> **Problem description**
Copy out exactly the lines spanning the line with "Here are some" to the line with "Please look for", inclusive, from the data underneath, with no pictures.

Source records
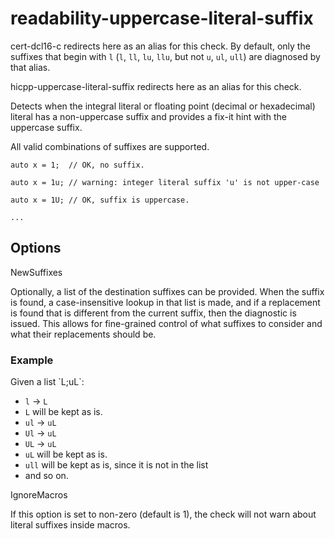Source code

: readability-uppercase-literal-suffix
====================================

<span class="title-ref">cert-dcl16-c</span> redirects here as an alias
for this check. By default, only the suffixes that begin with `l` (`l`,
`ll`, `lu`, `llu`, but not `u`, `ul`, `ull`) are diagnosed by that
alias.

<span class="title-ref">hicpp-uppercase-literal-suffix</span> redirects
here as an alias for this check.

Detects when the integral literal or floating point (decimal or
hexadecimal) literal has a non-uppercase suffix and provides a fix-it
hint with the uppercase suffix.

All valid combinations of suffixes are supported.

    auto x = 1;  // OK, no suffix.

    auto x = 1u; // warning: integer literal suffix 'u' is not upper-case

    auto x = 1U; // OK, suffix is uppercase.

    ...

Options
-------

NewSuffixes

Optionally, a list of the destination suffixes can be provided. When the
suffix is found, a case-insensitive lookup in that list is made, and if
a replacement is found that is different from the current suffix, then
the diagnostic is issued. This allows for fine-grained control of what
suffixes to consider and what their replacements should be.

### Example

Given a list \`L;uL\`:

-   `l` -&gt; `L`
-   `L` will be kept as is.
-   `ul` -&gt; `uL`
-   `Ul` -&gt; `uL`
-   `UL` -&gt; `uL`
-   `uL` will be kept as is.
-   `ull` will be kept as is, since it is not in the list
-   and so on.

IgnoreMacros

If this option is set to non-zero (default is <span
class="title-ref">1</span>), the check will not warn about literal
suffixes inside macros.
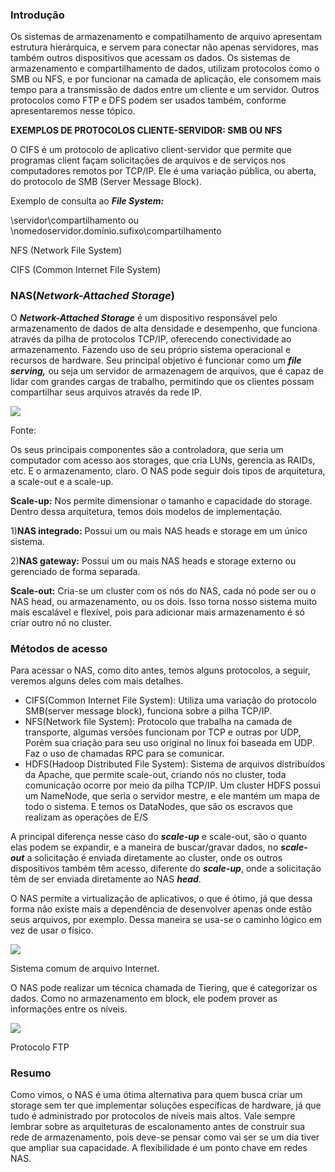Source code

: ### Introdução

Os sistemas de armazenamento e compatilhamento de arquivo apresentam estrutura hierárquica, e servem para conectar não apenas servidores, mas também outros dispositivos que acessam os dados. Os sistemas de armazenamento e compartilhamento de dados, utilizam protocolos como o SMB ou NFS, e por funcionar na camada de aplicação, ele consomem mais tempo para a transmissão de dados entre um cliente e um servidor. Outros protocolos como FTP e DFS podem ser usados também, conforme apresentaremos nesse tópico.

**EXEMPLOS DE PROTOCOLOS CLIENTE-SERVIDOR: SMB OU NFS**

O CIFS é um protocolo de aplicativo client-servidor que permite que programas client façam solicitações de arquivos e de serviços nos computadores remotos por TCP/IP. Ele é uma variação pública, ou aberta, do protocolo de SMB (Server Message Block).

Exemplo de consulta ao _**File System:**_

\\servidor\compartilhamento ou \\nomedoservidor.domínio.sufixo\compartilhamento

NFS (Network File System)

CIFS (Common Internet File System)

### NAS(_Network-Attached Storage_)

O _**Network-Attached Storage**_ é um dispositivo responsável pelo armazenamento de dados de alta densidade e desempenho, que funciona através da pilha de protocolos TCP/IP, oferecendo conectividade ao armazenamento. Fazendo uso de seu próprio sistema operacional e recursos de hardware. Seu principal objetivo é funcionar como um _**file serving,**_ ou seja um servidor de armazenagem de arquivos, que é capaz de lidar com grandes cargas de trabalho, permitindo que os clientes possam compartilhar seus arquivos através da rede IP.

[![](https://img.uninove.br/static/0/0/0/0/0/0/2/8/2/5/5/2825536/41822.jpg)](https://img.uninove.br/static/0/0/0/0/0/0/2/8/2/5/5/2825536/41822.jpg)

Fonte:

Os seus principais componentes são a controladora, que seria um computador com acesso aos storages, que cria LUNs, gerencia as RAIDs, etc. E o armazenamento, claro. O NAS pode seguir dois tipos de arquitetura, a scale-out e a scale-up.

**Scale-up:** Nos permite dimensionar o tamanho e capacidade do storage. Dentro dessa arquitetura, temos dois modelos de implementação.

1)**NAS integrado:** Possui um ou mais NAS heads e storage em um único sistema.

2)**NAS gateway:** Possui um ou mais NAS heads e storage externo ou gerenciado de forma separada.

**Scale-out:** Cria-se um cluster com os nós do NAS, cada nó pode ser ou o NAS head, ou armazenamento, ou os dois. Isso torna nosso sistema muito mais escalável e flexível, pois para adicionar mais armazenamento é só criar outro nó no cluster.

### Métodos de acesso

Para acessar o NAS, como dito antes, temos alguns protocolos, a seguir, veremos alguns deles com mais detalhes.

- CIFS(Common Internet File System): Utiliza uma variação do protocolo SMB(server message block), funciona sobre a pilha TCP/IP.
- NFS(Network file System): Protocolo que trabalha na camada de transporte, algumas versões funcionam por TCP e outras por UDP, Porém sua criação para seu uso original no linux foi baseada em UDP. Faz o uso de chamadas RPC para se comunicar.
- HDFS(Hadoop Distributed File System): Sistema de arquivos distribuídos da Apache, que permite scale-out, criando nós no cluster, toda comunicação ocorre por meio da pilha TCP/IP. Um cluster HDFS possui um NameNode, que seria o servidor mestre, e ele mantém um mapa de todo o sistema. E temos os DataNodes, que são os escravos que realizam as operações de E/S

A principal diferença nesse caso do _**scale-up**_ e scale-out, são o quanto elas podem se expandir, e a maneira de buscar/gravar dados, no _**scale-out**_ a solicitação é enviada diretamente ao cluster, onde os outros dispositivos também têm acesso, diferente do _**scale-up**_, onde a solicitação têm de ser enviada diretamente ao NAS _**head**_.

O NAS permite a virtualização de aplicativos, o que é ótimo, já que dessa forma não existe mais a dependência de desenvolver apenas onde estão seus arquivos, por exemplo. Dessa maneira se usa-se o caminho lógico em vez de usar o físico.

[![](https://img.uninove.br/static/0/0/0/0/0/0/0/2/6/7/2/267295/11867.jpg)](https://img.uninove.br/static/0/0/0/0/0/0/0/2/6/7/2/267295/11867.jpg)

Sistema comum de arquivo Internet.

O NAS pode realizar um técnica chamada de Tiering, que é categorizar os dados. Como no armazenamento em block, ele podem prover as informações entre os níveis.

[![](https://img.uninove.br/static/0/0/0/0/0/0/0/2/3/9/4/239477/6128.png)](https://img.uninove.br/static/0/0/0/0/0/0/0/2/3/9/4/239477/6128.png)

Protocolo FTP

### Resumo

Como vimos, o NAS é uma ótima alternativa para quem busca criar um storage sem ter que implementar soluções específicas de hardware, já que tudo é administrado por protocolos de níveis mais altos. Vale sempre lembrar sobre as arquiteturas de escalonamento antes de construir sua rede de armazenamento, pois deve-se pensar como vai ser se um dia tiver que ampliar sua capacidade. A flexibilidade é um ponto chave em redes NAS.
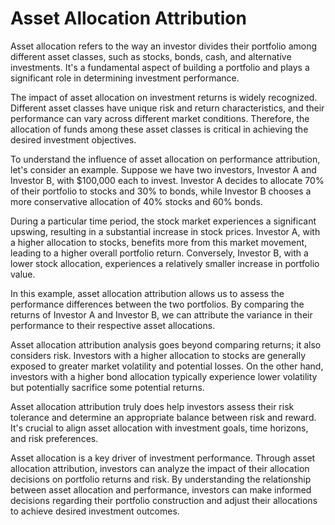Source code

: # Asset Allocation Attribution

Asset allocation refers to the way an investor divides their portfolio among different asset 
classes, such as stocks, bonds, cash, and alternative investments. It's a fundamental aspect of building a portfolio 
and plays a significant role in determining investment performance.

The impact of asset allocation on investment returns is widely recognized. Different asset classes have unique risk 
and return characteristics, and their performance can vary across different market conditions. Therefore, the 
allocation of funds among these asset classes is critical in achieving the desired investment objectives.

To understand the influence of asset allocation on performance attribution, let's consider an example. Suppose we have 
two investors, Investor A and Investor B, with $100,000 each to invest. Investor A decides to allocate 70% of their 
portfolio to stocks and 30% to bonds, while Investor B chooses a more conservative allocation of 40% stocks and 60% 
bonds.

During a particular time period, the stock market experiences a significant upswing, resulting in a substantial 
increase in stock prices. Investor A, with a higher allocation to stocks, benefits more from this market movement, 
leading to a higher overall portfolio return. Conversely, Investor B, with a lower stock allocation, experiences a 
relatively smaller increase in portfolio value.

In this example, asset allocation attribution allows us to assess the performance differences between the two 
portfolios. By comparing the returns of Investor A and Investor B, we can attribute the variance in their performance 
to their respective asset allocations.

Asset allocation attribution analysis goes beyond comparing returns; it also considers risk. Investors with a higher 
allocation to stocks are generally exposed to greater market volatility and potential losses. On the other hand, 
investors with a higher bond allocation typically experience lower volatility but potentially sacrifice some potential 
returns.

Asset allocation attribution truly does help investors assess their risk tolerance and determine an appropriate 
balance between risk and reward. It's crucial to align asset allocation with investment goals, time horizons, and 
risk preferences.

Asset allocation is a key driver of investment performance. Through asset allocation attribution, 
investors can analyze the impact of their allocation decisions on portfolio returns and risk. By understanding the 
relationship between asset allocation and performance, investors can make informed decisions regarding their portfolio 
construction and adjust their allocations to achieve desired investment outcomes.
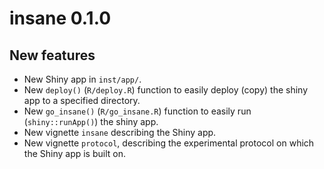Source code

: # insane 0.1.0

## New features

* New Shiny app in `inst/app/`.
* New `deploy()` (`R/deploy.R`) function to easily deploy (copy) the shiny app to a specified directory.
* New `go_insane()` (`R/go_insane.R`) function to easily run (`shiny::runApp()`) the shiny app.
* New vignette `insane` describing the Shiny app.
* New vignette `protocol`, describing the experimental protocol on which the Shiny app is built on.
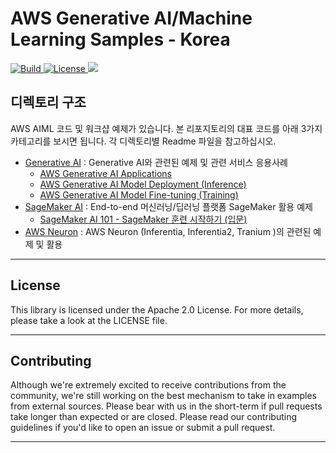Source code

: # AWS Generative AI/Machine Learning Samples - Korea

<p align="left">
    <a href="https://github.com/aws-samples">
            <img alt="Build" src="https://img.shields.io/badge/Contribution-Welcome-blue">
    </a>
    <a href="https://github.com/aws-samples/aws-ai-ml-workshop-kr/blob/master/LICENSE">
        <img alt="License" src="https://img.shields.io/badge/LICENSE-MIT-green">
    </a>
    <a href="https://hits.seeyoufarm.com"><img src="https://hits.seeyoufarm.com/api/count/incr/badge.svg?url=https%3A%2F%2Fgithub.com%2Faws-samples%2Faws-ai-ml-workshop-kr&count_bg=%2379C83D&title_bg=%23555555&icon=&icon_color=%23E7E7E7&title=hits&edge_flat=false"/></a>
</p>

## 디렉토리 구조

AWS AIML 코드 및 워크샵 예제가 있습니다.
본 리포지토리의 대표 코드를 아래 3가지 카테고리를 보시면 됩니다. 각 디렉토리별 Readme 파일을 참고하십시오.

- [Generative AI](https://github.com/aws-samples/aws-ai-ml-workshop-kr/tree/master/genai/aws-gen-ai-kr/20_applications) : Generative AI와 관련된 예제 및 관련 서비스 응용사례
    - [AWS Generative AI Applications](https://github.com/aws-samples/aws-ai-ml-workshop-kr/tree/master/genai/aws-gen-ai-kr/20_applications)
    - [AWS Generative AI Model Deployment (Inference)](https://github.com/aws-samples/aws-ai-ml-workshop-kr/tree/master/genai/aws-gen-ai-kr/40_inference)
    - [AWS Generative AI Model Fine-tuning (Training)](https://github.com/aws-samples/aws-ai-ml-workshop-kr/tree/master/genai/aws-gen-ai-kr/30_fine_tune)
- [SageMaker AI](sagemaker/Readme.md) : End-to-end 머신러닝/딥러닝 플랫폼 SageMaker 활용 예제
    - [SageMaker AI 101 - SageMaker 훈련 시작하기 (입문)](https://github.com/aws-samples/aws-ai-ml-workshop-kr/tree/master/sagemaker/01-sagemaker-101)
- [AWS Neuron](neuron/Readme.md) : AWS Neuron (Inferentia, Inferentia2, Tranium )의 관련된 예제 및 활용


---

## License
This library is licensed under the Apache 2.0 License. For more details, please take a look at the LICENSE file.

---

## Contributing
Although we're extremely excited to receive contributions from the community, we're still working on the best mechanism to take in examples from external sources. Please bear with us in the short-term if pull requests take longer than expected or are closed. Please read our contributing guidelines if you'd like to open an issue or submit a pull request.

---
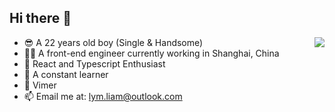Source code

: ## Hi there 👋
<img align="right" src="https://github-readme-stats.vercel.app/api?username=liyiming22&show_icons=true&icon_color=805AD5&text_color=718096&bg_color=ffffff&hide_title=true" />

- 😎 A 22 years old boy (Single & Handsome)
- 👨‍💻 A front-end engineer currently working in Shanghai, China
- 🤗 React and Typescript Enthusiast
- 🧠 A constant learner
- 🥑 Vimer
- 📫 Email me at: [lym.liam@outlook.com](mailto:lym.liam@outlook.com)

<!--
**liyiming22/liyiming22** is a ✨ _special_ ✨ repository because its `README.md` (this file) appears on your GitHub profile.

Here are some ideas to get you started:

- 🔭 I’m currently working on ...
- 🌱 I’m currently learning ...
- 👯 I’m looking to collaborate on ...
- 🤔 I’m looking for help with ...
- 💬 Ask me about ...
- 📫 How to reach me: ...
- 😄 Pronouns: ...
- ⚡ Fun fact: ...
-->
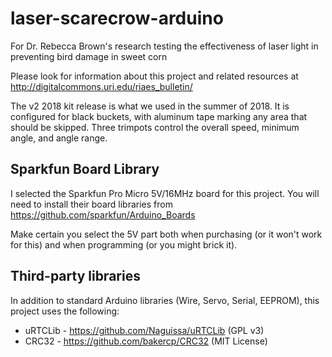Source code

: # laser-scarecrow-arduino
For Dr. Rebecca Brown's research testing the effectiveness of laser light in preventing bird damage in sweet corn

Please look for information about this project and related resources at http://digitalcommons.uri.edu/riaes_bulletin/

The v2 2018 kit release is what we used in the summer of 2018.
It is configured for black buckets, with aluminum tape marking any area that should be skipped.
Three trimpots control the overall speed, minimum angle, and angle range.

## Sparkfun Board Library
I selected the Sparkfun Pro Micro 5V/16MHz board for this project. You will need to install their board libraries from https://github.com/sparkfun/Arduino_Boards

Make certain you select the 5V part both when purchasing (or it won't work for this) and when programming (or you might brick it).

## Third-party libraries
In addition to standard Arduino libraries (Wire, Servo, Serial, EEPROM), this project uses the following:

- uRTCLib - https://github.com/Naguissa/uRTCLib (GPL v3)
- CRC32 - https://github.com/bakercp/CRC32 (MIT License)
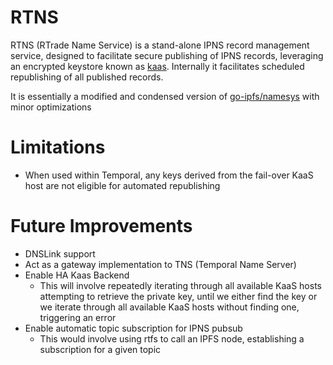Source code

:# RTNS

RTNS (RTrade Name Service) is a stand-alone IPNS record management service, designed to facilitate secure publishing of IPNS records, leveraging an encrypted keystore known as [kaas](https://github.com/RTradeLtd/kaas). Internally it facilitates scheduled republishing of all published records.

It is essentially a modified and condensed version of [go-ipfs/namesys](https://github.com/ipfs/go-ipfs/tree/master/namesys) with minor optimizations

# Limitations

* When used within Temporal, any keys derived from the fail-over KaaS host are not eligible for automated republishing

# Future Improvements

* DNSLink support
* Act as a gateway implementation to TNS (Temporal Name Server)
* Enable HA Kaas Backend
  * This will involve repeatedly iterating through all available KaaS hosts attempting to retrieve the private key, until we either find the key or we iterate through all available KaaS hosts without finding one, triggering an error
* Enable automatic topic subscription for IPNS pubsub
  * This would involve using rtfs to call an IPFS node, establishing a subscription for a given topic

> **Written reply**
Here are some ideas to get you started:

- 🔭 I’m currently working on ...
- 🌱 I’m currently learning ...
- 👯 I’m looking to collaborate on ...
- 🤔 I’m looking for help with ...
- 💬 Ask me about ...
- 📫 How to reach me: ...
- 😄 Pronouns: ...
- ⚡ Fun fact: ...
-->
Source code

: # laser-scarecrow-arduino
For Dr. Rebecca Brown's research testing the effectiveness of laser light in preventing bird damage in sweet corn

Please look for information about this project and related resources at http://digitalcommons.uri.edu/riaes_bulletin/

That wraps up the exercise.